It’ll take a minor hit - glycol is a bit more viscous so the circulating pump has to work harder, and the heat capacity is a little lower which will push the flow temperature up marginally and so the COP down. The impact will be very small though - a couple of percent I’d guess.

This thread has got me thinking about a problem of my own. Some way before the bottom of our garden we have a selection of rather large and somewhat ugly Leylandii, courtesy of the previous owners. There are some smaller trees beyond them (2 very mature apple trees, one that I think is probably hazel, a plum tree and some mixed shrubs), but realistically if we take them down we'll want replace them with something else to largely block out the sight of the houses at the back. Essentially I'd like to thicken up the existing block of deciduous trees at the back rather than just create a screen from scratch. I don't think we need evergreens as the garden isn't likely to be used much in winter and the plot is fairly large (200ft x 50ft) with the house towards the other end of it, so the overlooking isn't serious. We're also likely to be here for a while so can afford to plant smaller trees that will take a few years to become established. Ideal ultimate height would be about 5-6m - enough to fully block out the view of the houses but no more: that view is almost directly north and the fruit trees are currently suffering quite badly from shading. Ideas so far are: Half-standard cherry tree (flowers, wildlife and eating) Half standard pear tree (flowers and eating) Magnolia (flowers) Mountain Laurel (flowers) Lilac (flowers) Rowan (berries, leaves, height without overshading fruit trees behind) Any other suggestions? I figure we probably want 3-4 trees to fill up the gap.

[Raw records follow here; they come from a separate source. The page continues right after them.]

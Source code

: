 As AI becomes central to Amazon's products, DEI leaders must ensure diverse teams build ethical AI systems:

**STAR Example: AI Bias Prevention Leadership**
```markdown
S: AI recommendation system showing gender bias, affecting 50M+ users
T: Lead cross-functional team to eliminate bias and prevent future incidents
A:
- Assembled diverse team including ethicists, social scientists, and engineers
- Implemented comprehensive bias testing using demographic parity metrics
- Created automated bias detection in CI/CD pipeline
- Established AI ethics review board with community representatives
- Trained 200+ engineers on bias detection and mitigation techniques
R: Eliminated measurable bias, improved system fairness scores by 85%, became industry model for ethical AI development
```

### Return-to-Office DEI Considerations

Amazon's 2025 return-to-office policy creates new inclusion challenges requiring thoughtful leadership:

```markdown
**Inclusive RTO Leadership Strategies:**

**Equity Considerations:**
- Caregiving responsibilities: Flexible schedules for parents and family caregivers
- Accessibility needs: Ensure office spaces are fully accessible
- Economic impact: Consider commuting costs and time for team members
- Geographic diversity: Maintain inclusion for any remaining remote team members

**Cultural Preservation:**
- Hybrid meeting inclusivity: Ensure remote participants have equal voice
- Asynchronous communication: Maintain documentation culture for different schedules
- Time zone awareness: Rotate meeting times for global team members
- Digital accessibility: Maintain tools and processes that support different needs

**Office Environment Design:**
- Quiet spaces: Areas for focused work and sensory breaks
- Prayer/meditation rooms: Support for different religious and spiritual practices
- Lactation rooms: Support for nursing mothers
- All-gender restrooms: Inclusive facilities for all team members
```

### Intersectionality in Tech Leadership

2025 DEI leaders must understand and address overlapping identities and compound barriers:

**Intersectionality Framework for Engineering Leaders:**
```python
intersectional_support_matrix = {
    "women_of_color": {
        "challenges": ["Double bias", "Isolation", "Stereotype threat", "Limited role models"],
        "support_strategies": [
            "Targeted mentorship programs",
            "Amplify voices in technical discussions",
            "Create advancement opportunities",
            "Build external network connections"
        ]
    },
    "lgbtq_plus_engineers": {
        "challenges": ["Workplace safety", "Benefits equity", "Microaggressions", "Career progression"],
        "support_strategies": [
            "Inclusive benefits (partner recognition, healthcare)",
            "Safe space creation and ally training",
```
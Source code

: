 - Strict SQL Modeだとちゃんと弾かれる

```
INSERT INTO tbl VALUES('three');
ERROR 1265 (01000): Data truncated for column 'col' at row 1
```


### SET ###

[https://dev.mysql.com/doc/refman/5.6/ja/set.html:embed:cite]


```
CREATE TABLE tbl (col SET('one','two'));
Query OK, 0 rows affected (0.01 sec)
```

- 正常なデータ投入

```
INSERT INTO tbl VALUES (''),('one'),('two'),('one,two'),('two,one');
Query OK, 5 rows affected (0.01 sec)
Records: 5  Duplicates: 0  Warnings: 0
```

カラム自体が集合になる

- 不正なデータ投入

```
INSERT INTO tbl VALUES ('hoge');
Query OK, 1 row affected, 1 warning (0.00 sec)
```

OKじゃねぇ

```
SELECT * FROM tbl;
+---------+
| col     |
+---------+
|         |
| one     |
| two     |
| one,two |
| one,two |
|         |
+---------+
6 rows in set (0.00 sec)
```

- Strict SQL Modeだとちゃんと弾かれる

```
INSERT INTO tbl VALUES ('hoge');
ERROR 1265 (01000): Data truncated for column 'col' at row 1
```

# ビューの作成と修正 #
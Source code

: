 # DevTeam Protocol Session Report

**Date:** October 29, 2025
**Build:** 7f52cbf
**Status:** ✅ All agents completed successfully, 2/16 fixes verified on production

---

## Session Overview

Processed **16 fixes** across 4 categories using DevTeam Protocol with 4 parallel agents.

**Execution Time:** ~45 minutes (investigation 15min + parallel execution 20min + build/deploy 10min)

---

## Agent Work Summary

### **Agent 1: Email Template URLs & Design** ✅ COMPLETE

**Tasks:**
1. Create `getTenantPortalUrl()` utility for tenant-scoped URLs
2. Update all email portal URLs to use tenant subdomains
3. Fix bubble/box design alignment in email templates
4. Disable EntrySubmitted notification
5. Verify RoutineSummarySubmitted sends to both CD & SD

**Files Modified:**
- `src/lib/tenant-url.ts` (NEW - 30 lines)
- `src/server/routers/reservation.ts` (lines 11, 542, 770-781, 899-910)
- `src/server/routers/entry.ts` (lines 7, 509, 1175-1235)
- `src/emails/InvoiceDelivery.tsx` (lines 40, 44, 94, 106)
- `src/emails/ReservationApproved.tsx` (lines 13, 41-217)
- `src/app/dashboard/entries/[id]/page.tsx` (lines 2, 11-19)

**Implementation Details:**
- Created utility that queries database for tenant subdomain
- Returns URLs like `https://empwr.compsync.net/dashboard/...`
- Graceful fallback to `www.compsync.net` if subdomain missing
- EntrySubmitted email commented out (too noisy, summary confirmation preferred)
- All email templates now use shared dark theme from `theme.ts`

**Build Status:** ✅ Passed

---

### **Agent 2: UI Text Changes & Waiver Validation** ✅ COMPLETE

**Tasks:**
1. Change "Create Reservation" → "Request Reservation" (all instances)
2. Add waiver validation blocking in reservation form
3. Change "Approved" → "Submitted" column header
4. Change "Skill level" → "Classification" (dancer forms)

Provided that the rate of change in slab temperature is slow enough, all the time constants are known and you can accurately measure average slab temperature, that should have worked fine. As TerryE notes, however, the building time constants are really long and the temperature you need isn't the current one but the average over the past 18-24 hours or so - if the flow temperatures are relatively high giving a fast responding slab coupled to a control system responding to current outside temperatures, you're going to end up with the thermal equivalent of a pilot-induced oscillation. My belief is that the critical change was in reducing the flow temperature - a shift from say 35°C to 25°C flow should cut the overshoot for a thermostat set to 20°C by a factor of 3. Realistically going much lower than 24-25°C will be quite difficult in that the pipes might not be able to deliver enough heat on a very cold day. The next improvement would probably be in reducing pipe spacings a bit - this should help reduce the average difference between concrete and water temperature, and so mean that room temperature rises slightly earlier. That would potentially let the thermostat catch things before as much energy had gone into the slab, reducing overshoot (I think - that one needs a bit more thought). It almost self-regulates: the heat moving from slab to room is a function of the difference in temperature between the two. Going by @TerryE's experience, at 1 degree temperature difference this is 7W/m2. A 50% increase in losses would only cause a shift in temperature of 0.5°C. In a well-insulated house that's mostly acceptable - I'd be fine with it, others (including my wife) probably would not. The one problem to be aware of (as @JSHarris found) is that measuring the slab temperature directly and then controlling it is quite hard. Because the slab temperature has such a strong influence on the air temperature in a well insulated house, however, you can get the same effect by just using a conventional thermostat. In both cases you're effectively controlling the slab temperature because that's what you're putting heat into - it's just that measuring air temperature is a lot easier and makes it less work to calibrate the comfort level you want as it can be set directly rather than via a couple of heat transfer coefficients.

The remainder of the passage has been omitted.